→ **INSTRUCTIONS FOR THE TASK**: Once you reach the line with "- **Cross-validation** for" below, copy each line exactly, stopping after the line with "Esse é para", and skip any pictures.

SUPPLIED ENTRIES: Begin

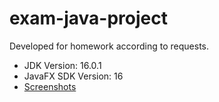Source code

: # exam-java-project
Developed for homework according to requests.
- JDK Version: 16.0.1
- JavaFX SDK Version: 16
- [Screenshots](assets/)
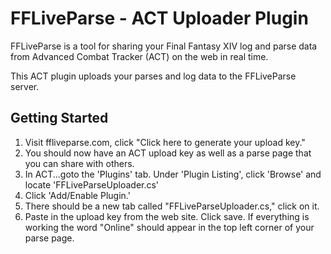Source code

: # FFLiveParse - ACT Uploader Plugin

FFLiveParse is a tool for sharing your Final Fantasy XIV log and parse data from Advanced Combat Tracker (ACT) on the web in real time. 

This ACT plugin uploads your parses and log data to the FFLiveParse server.


## Getting Started

1. Visit ffliveparse.com, click "Click here to generate your upload key."
2. You should now have an ACT upload key as well as a parse page that you can share with others.
3. In ACT...goto the 'Plugins' tab. Under 'Plugin Listing', click 'Browse' and locate 'FFLiveParseUploader.cs'
4. Click 'Add/Enable Plugin.'
5. There should be a new tab called "FFLiveParseUploader.cs," click on it.
6. Paste in the upload key from the web site. Click save. If everything is working the word "Online" should appear in the top left corner of your parse page.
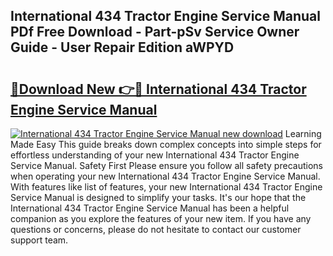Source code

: ## International 434 Tractor Engine Service Manual PDf Free Download - Part-pSv Service Owner Guide - User Repair Edition aWPYD

# <h2><a href="http://bc69778.oget.top/?id=International+434+Tractor+Engine+Service+Manual">🔗Download New 👉🔴 International 434 Tractor Engine Service Manual</a></h2>

[![International 434 Tractor Engine Service Manual new download](https://i.imgur.com/5g1atiW.png)](http://bc69778.oget.top/?id=International+434+Tractor+Engine+Service+Manual)
Learning Made Easy This guide breaks down complex concepts into simple steps for effortless understanding of your new International 434 Tractor Engine Service Manual. Safety First Please ensure you follow all safety precautions when operating your new International 434 Tractor Engine Service Manual. With features like list of features, your new International 434 Tractor Engine Service Manual is designed to simplify your tasks. It's our hope that the International 434 Tractor Engine Service Manual has been a helpful companion as you explore the features of your new item. If you have any questions or concerns, please do not hesitate to contact our customer support team.
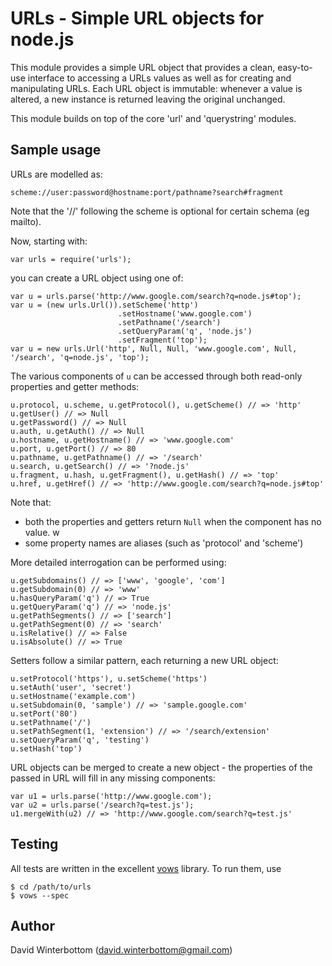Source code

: # URLs - Simple URL objects for node.js

This module provides a simple URL object that provides a clean, easy-to-use interface to 
accessing a URLs values as well as for creating and manipulating URLs.  Each URL object is
immutable: whenever a value is altered, a new instance is returned leaving the original unchanged.

This module builds on top of the core 'url' and 'querystring' modules.

## Sample usage
	
URLs are modelled as:

    scheme://user:password@hostname:port/pathname?search#fragment

Note that the '//' following the scheme is optional for certain schema (eg mailto).	

Now, starting with:

    var urls = require('urls');

you can create a URL object using one of:

    var u = urls.parse('http://www.google.com/search?q=node.js#top');
    var u = (new urls.Url()).setScheme('http')
						    .setHostname('www.google.com')
							.setPathname('/search')
							.setQueryParam('q', 'node.js')
							.setFragment('top');
	var u = new urls.Url('http', Null, Null, 'www.google.com', Null, '/search', 'q=node.js', 'top');

The various components of `u` can be accessed through both read-only properties and getter methods:

    u.protocol, u.scheme, u.getProtocol(), u.getScheme() // => 'http'
	u.getUser() // => Null
	u.getPassword() // => Null
    u.auth, u.getAuth() // => Null
    u.hostname, u.getHostname() // => 'www.google.com'
    u.port, u.getPort() // => 80
    u.pathname, u.getPathname() // => '/search'
    u.search, u.getSearch() // => '?node.js'
    u.fragment, u.hash, u.getFragment(), u.getHash() // => 'top'
    u.href, u.getHref() // => 'http://www.google.com/search?q=node.js#top'

Note that:

- both the properties and getters return `Null` when the component has no value.
w
- some property names are aliases (such as 'protocol' and 'scheme')

More detailed interrogation can be performed using:

    u.getSubdomains() // => ['www', 'google', 'com']
    u.getSubdomain(0) // => 'www'
    u.hasQueryParam('q') // => True
    u.getQueryParam('q') // => 'node.js'
    u.getPathSegments() // => ['search']
    u.getPathSegment(0) // => 'search'
    u.isRelative() // => False
    u.isAbsolute() // => True

Setters follow a similar pattern, each returning a new URL object:

    u.setProtocol('https'), u.setScheme('https')
    u.setAuth('user', 'secret')
    u.setHostname('example.com')
    u.setSubdomain(0, 'sample') // => 'sample.google.com'
    u.setPort('80')
    u.setPathname('/')
    u.setPathSegment(1, 'extension') // => '/search/extension'
    u.setQueryParam('q', 'testing')
    u.setHash('top')

URL objects can be merged to create a new object - the properties of the passed in
URL will fill in any missing components:

    var u1 = urls.parse('http://www.google.com');
	var u2 = urls.parse('/search?q=test.js');
	u1.mergeWith(u2) // => 'http://www.google.com/search?q=test.js'

	
## Testing

All tests are written in the excellent [vows](http://vowsjs.org/) library.  To run them, use

    $ cd /path/to/urls
    $ vows --spec

## Author

David Winterbottom (david.winterbottom@gmail.com)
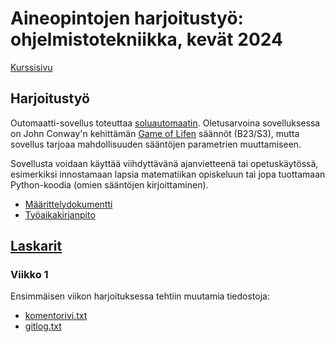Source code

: # Aineopintojen harjoitustyö: ohjelmistotekniikka, kevät 2024

[Kurssisivu](https://ohjelmistotekniikka-hy.github.io/)

## Harjoitustyö

Outomaatti-sovellus toteuttaa [soluautomaatin](https://fi.wikipedia.org/wiki/Soluautomaatti). Oletusarvoina sovelluksessa on John Conway'n kehittämän [Game of Lifen](https://fi.wikipedia.org/wiki/Game_of_Life) säännöt (B23/S3), mutta sovellus tarjoaa mahdollisuuden sääntöjen parametrien muuttamiseen.

Sovellusta voidaan käyttää viihdyttävänä ajanvietteenä tai opetuskäytössä, esimerkiksi innostamaan lapsia matematiikan opiskeluun tai jopa tuottamaan Python-koodia (omien sääntöjen kirjoittaminen).

- [Määrittelydokumentti](dokumentaatio/vaatimusmaarittely.md)
- [Työaikakirjanpito](dokumentaatio/tuntikirjanpito.md)

## [Laskarit](laskarit/)

### Viikko 1

Ensimmäisen viikon harjoituksessa tehtiin muutamia tiedostoja:
- [komentorivi.txt](laskarit/viikko1/komentorivi.txt)
- [gitlog.txt](laskarit/viikko1/gitlog.txt)

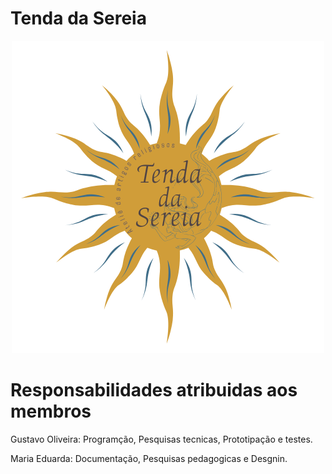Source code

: #  Tenda da Sereia
<p align="center">
 <img style="font-align: center;" src="imagens/tenda da Sereia final.png">

#  Responsabilidades atribuidas aos membros 
<p>Gustavo Oliveira: Programção, Pesquisas tecnicas, Prototipação e testes.</p>
Maria Eduarda: Documentação, Pesquisas pedagogicas e Desgnin.
 

 
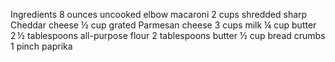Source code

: Ingredients
8 ounces uncooked elbow macaroni
2 cups shredded sharp Cheddar cheese
½ cup grated Parmesan cheese
3 cups milk
¼ cup butter
2 ½ tablespoons all-purpose flour
2 tablespoons butter
½ cup bread crumbs
1 pinch paprika
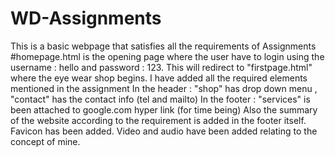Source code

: # WD-Assignments
This is a basic webpage that satisfies all the requirements of Assignments 
#homepage.html is the opening page where the user have to login using the username : hello and password : 123.
This will redirect to "firstpage.html" where the eye wear shop begins. 
I have added all the required elements mentioned in the assignment
In the header : "shop" has drop down menu , "contact" has the contact info (tel and mailto)
In the footer : "services" is been attached to google.com hyper link (for time being)
Also the summary of the website according to the requirement is added in the footer itself.
Favicon has been added.
Video and audio have been added relating to the concept of mine.
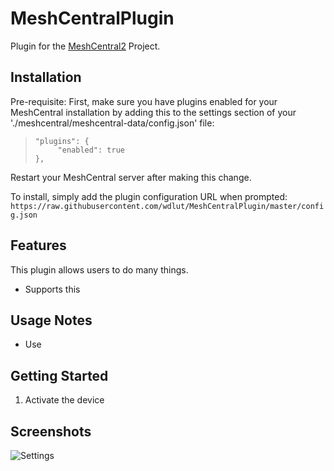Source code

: # MeshCentralPlugin
Plugin for the [MeshCentral2](https://github.com/Ylianst/MeshCentral) Project.

## Installation

 Pre-requisite: First, make sure you have plugins enabled for your MeshCentral installation by adding this to the settings section of your './meshcentral/meshcentral-data/config.json' file:
>     "plugins": {
>          "enabled": true
>     },
Restart your MeshCentral server after making this change.

 To install, simply add the plugin configuration URL when prompted:
 `https://raw.githubusercontent.com/wdlut/MeshCentralPlugin/master/config.json`

## Features
This plugin allows users to do many things.

- Supports this

## Usage Notes
- Use 

## Getting Started
1. Activate the device
## Screenshots

![Settings](https://user-images.githubusercontent.com/1929277/71492397-ef6b7a80-2804-11ea-9bf6-695192430aa6.png)
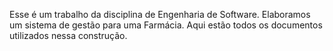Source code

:Esse é um trabalho da disciplina de Engenharia de Software. Elaboramos um sistema de gestão para uma Farmácia. Aqui estão todos os documentos utilizados nessa construção.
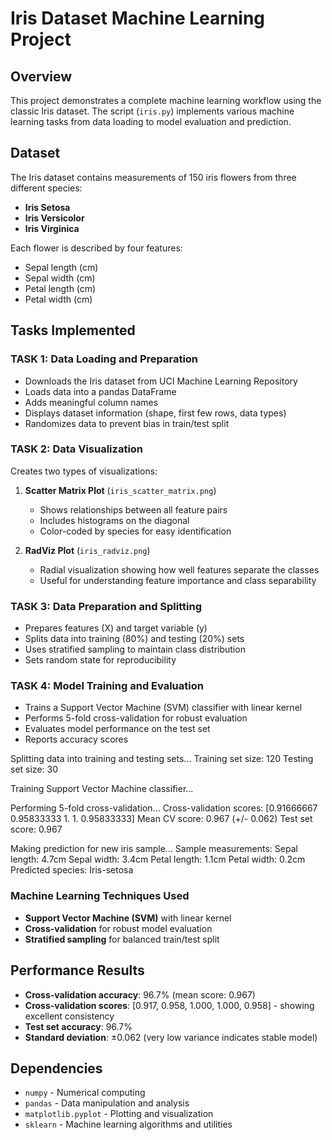 # Iris Dataset Machine Learning Project

## Overview
This project demonstrates a complete machine learning workflow using the classic Iris dataset. The script (`iris.py`) implements various machine learning tasks from data loading to model evaluation and prediction.

## Dataset
The Iris dataset contains measurements of 150 iris flowers from three different species:
- **Iris Setosa**
- **Iris Versicolor** 
- **Iris Virginica**

Each flower is described by four features:
- Sepal length (cm)
- Sepal width (cm)
- Petal length (cm)
- Petal width (cm)

## Tasks Implemented

### TASK 1: Data Loading and Preparation
- Downloads the Iris dataset from UCI Machine Learning Repository
- Loads data into a pandas DataFrame
- Adds meaningful column names
- Displays dataset information (shape, first few rows, data types)
- Randomizes data to prevent bias in train/test split

### TASK 2: Data Visualization
Creates two types of visualizations:

1. **Scatter Matrix Plot** (`iris_scatter_matrix.png`)
   - Shows relationships between all feature pairs
   - Includes histograms on the diagonal
   - Color-coded by species for easy identification

2. **RadViz Plot** (`iris_radviz.png`)
   - Radial visualization showing how well features separate the classes
   - Useful for understanding feature importance and class separability

### TASK 3: Data Preparation and Splitting
- Prepares features (X) and target variable (y)
- Splits data into training (80%) and testing (20%) sets
- Uses stratified sampling to maintain class distribution
- Sets random state for reproducibility

### TASK 4: Model Training and Evaluation
- Trains a Support Vector Machine (SVM) classifier with linear kernel
- Performs 5-fold cross-validation for robust evaluation
- Evaluates model performance on the test set
- Reports accuracy scores

Splitting data into training and testing sets...
Training set size: 120
Testing set size: 30

Training Support Vector Machine classifier...

Performing 5-fold cross-validation...
Cross-validation scores: [0.91666667 0.95833333 1.         1.         0.95833333]
Mean CV score: 0.967 (+/- 0.062)
Test set score: 0.967

Making prediction for new iris sample...
Sample measurements:
  Sepal length: 4.7cm
  Sepal width:  3.4cm
  Petal length: 1.1cm
  Petal width:  0.2cm
Predicted species: Iris-setosa

### Machine Learning Techniques Used
- **Support Vector Machine (SVM)** with linear kernel
- **Cross-validation** for robust model evaluation
- **Stratified sampling** for balanced train/test split

## Performance Results
- **Cross-validation accuracy**: 96.7% (mean score: 0.967)
- **Cross-validation scores**: [0.917, 0.958, 1.000, 1.000, 0.958] - showing excellent consistency
- **Test set accuracy**: 96.7%
- **Standard deviation**: ±0.062 (very low variance indicates stable model)
## Dependencies
- `numpy` - Numerical computing
- `pandas` - Data manipulation and analysis
- `matplotlib.pyplot` - Plotting and visualization
- `sklearn` - Machine learning algorithms and utilities


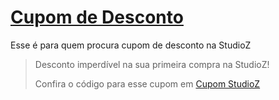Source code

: # [Cupom de Desconto](https://github.com/CupomDeDesconto/Promocoes/blob/main/README.md)
Esse é para quem procura cupom de desconto na StudioZ
<blockquote cite="https://asasdodesconto.com/desconto/desconto-imperdivel-na-sua-primeira-compra-na-studioz-2034684"><p>Desconto imperdível na sua primeira compra na StudioZ!</p><footer>Confira o código para esse cupom em <a href="https://asasdodesconto.com/desconto/desconto-imperdivel-na-sua-primeira-compra-na-studioz-2034684">Cupom StudioZ</a></footer></blockquote>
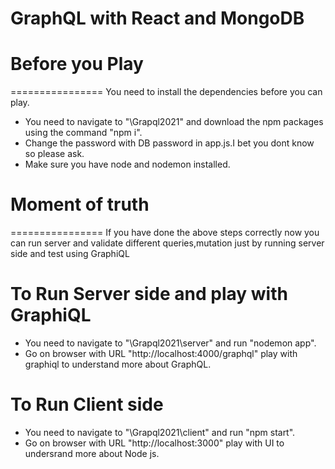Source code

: # GraphQL with React and MongoDB

# Before you Play
================
You need to install the dependencies before you can play.

- You need to navigate to "\Grapql2021" and download the npm packages using the command "npm i".
- Change the password with DB password in app.js.I bet you dont know so please ask.
- Make sure you have node and nodemon installed.

# Moment of truth 
================
If you have done the above steps correctly now you can run server and validate different queries,mutation just by running server side and test using GraphiQL

# To Run Server side and play with GraphiQL

- You need to navigate to "\Grapql2021\server" and run "nodemon app".
- Go on browser with URL "http://localhost:4000/graphql" play with graphiql to understand more about GraphQL.

# To Run Client side

- You need to navigate to "\Grapql2021\client" and run "npm start".
- Go on browser with URL "http://localhost:3000" play with UI to undersrand more about Node js.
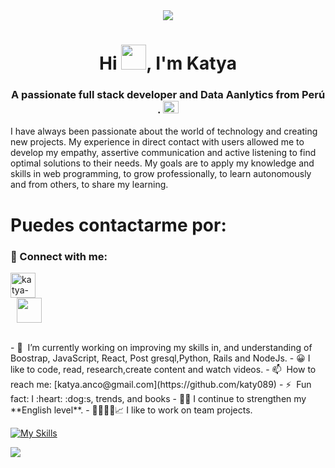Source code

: 
<div align="center">
    <img src="./images/header.gif"/>
</div>

<h1 align="center">Hi <img src="https://www.emojiall.com/images/240/microsoft-teams/1f44b.png" height="40" width="40" />, I'm Katya</h1>
<h3 align="center">A passionate full stack developer and Data Aanlytics from Perú . <img src="./images/Perú.gif" height="20" width="25" /></h3>

I have always been passionate about the world of technology and creating new projects. My experience in direct contact with users allowed me to develop my empathy, assertive communication and active listening to find optimal solutions to their needs. My goals are to apply my knowledge and skills in web programming, to grow professionally, to learn autonomously and from others, to share my learning. 


# Puedes contactarme por:
<h3 align="left">📲 Connect with me:</h3>
<p align="left">
<a href="https://www.linkedin.com/in/katya-anco/" target="blank"><img align="center" src="https://cdn-icons-png.flaticon.com/512/2504/2504923.png" alt="katya-anco" height="40" width="40" /></a>
<br>
<a style="margin-left: 10px;" target="_blank" href="https://github.com/katy089"><img align="center" src="https://cdn-icons-png.flaticon.com/512/2504/2504911.png" width="40" height="40"></a>
</p>
<br>
- 🌱 &nbsp;I’m currently working on improving my skills in, and understanding of Boostrap, JavaScript, React, Post gresql,Python, Rails and NodeJs.
- 😀 I like to  code, read, research,create content and watch videos.
- 📫 &nbsp;How to reach me: [katya.anco@gmail.com](https://github.com/katy089) 
- ⚡ &nbsp;Fun fact: I :heart: :dog:s, trends, and books
- 🗽💭 I continue to strengthen my **English level**.
- 🫱🏼‍🫲🏼📈 I like to work on team projects.


[![My Skills](https://skillicons.dev/icons?i=ruby,rails,postgresql,python,js,nodejs,react,emotion,figma,git,github,firebase,linux,docker)](https://skillicons.dev)

![](./profile-3d-contrib/profile-night-green.svg)
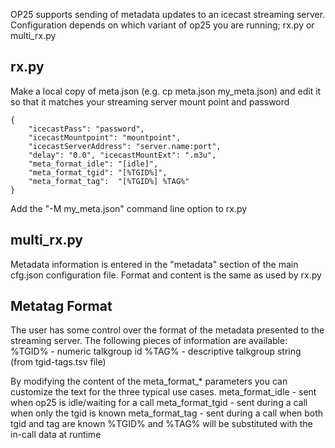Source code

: OP25 supports sending of metadata updates to an icecast streaming server.
Configuration depends on which variant of op25 you are running; rx.py or multi_rx.py

rx.py
-----
Make a local copy of meta.json (e.g. cp meta.json my_meta.json) and edit it so that it matches your
streaming server mount point and password

    {
        "icecastPass": "password",
        "icecastMountpoint": "mountpoint",
        "icecastServerAddress": "server.name:port",
        "delay": "0.0", "icecastMountExt": ".m3u",
        "meta_format_idle": "[idle]",
        "meta_format_tgid": "[%TGID%]",
        "meta_format_tag":  "[%TGID%] %TAG%"
    }

Add the "-M my_meta.json" command line option to rx.py


multi_rx.py
-----------
Metadata information is entered in the "metadata" section of the main cfg.json configuration file.
Format and content is the same as used by rx.py

Metatag Format
--------------
The user has some control over the format of the metadata presented to the streaming server. The following
pieces of information are available:
    %TGID% - numeric talkgroup id
    %TAG%  - descriptive talkgroup string (from tgid-tags.tsv file)

By modifying the content of the meta_format_* parameters you can customize the text for the three typical
use cases.
    meta_format_idle - sent when op25 is idle/waiting for a call
    meta_format_tgid - sent during a call when only the tgid is known
    meta_format_tag  - sent during a call when both tgid and tag are known
%TGID% and %TAG% will be substituted with the in-call data at runtime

SUPPLIED ENTRIES: End

→ **EXERCISE ANSWER**:
- **Cross-validation** for robust model evaluation
- **Stratified sampling** for balanced train/test split

## Performance Results
- **Cross-validation accuracy**: 96.7% (mean score: 0.967)
- **Cross-validation scores**: [0.917, 0.958, 1.000, 1.000, 0.958] - showing excellent consistency
- **Test set accuracy**: 96.7%
- **Standard deviation**: ±0.062 (very low variance indicates stable model)
## Dependencies
- `numpy` - Numerical computing
- `pandas` - Data manipulation and analysis
- `matplotlib.pyplot` - Plotting and visualization
- `sklearn` - Machine learning algorithms and utilities


Source code

: # [Cupom de Desconto](https://github.com/CupomDeDesconto/Promocoes/blob/main/README.md)
Esse é para quem procura cupom de desconto na StudioZ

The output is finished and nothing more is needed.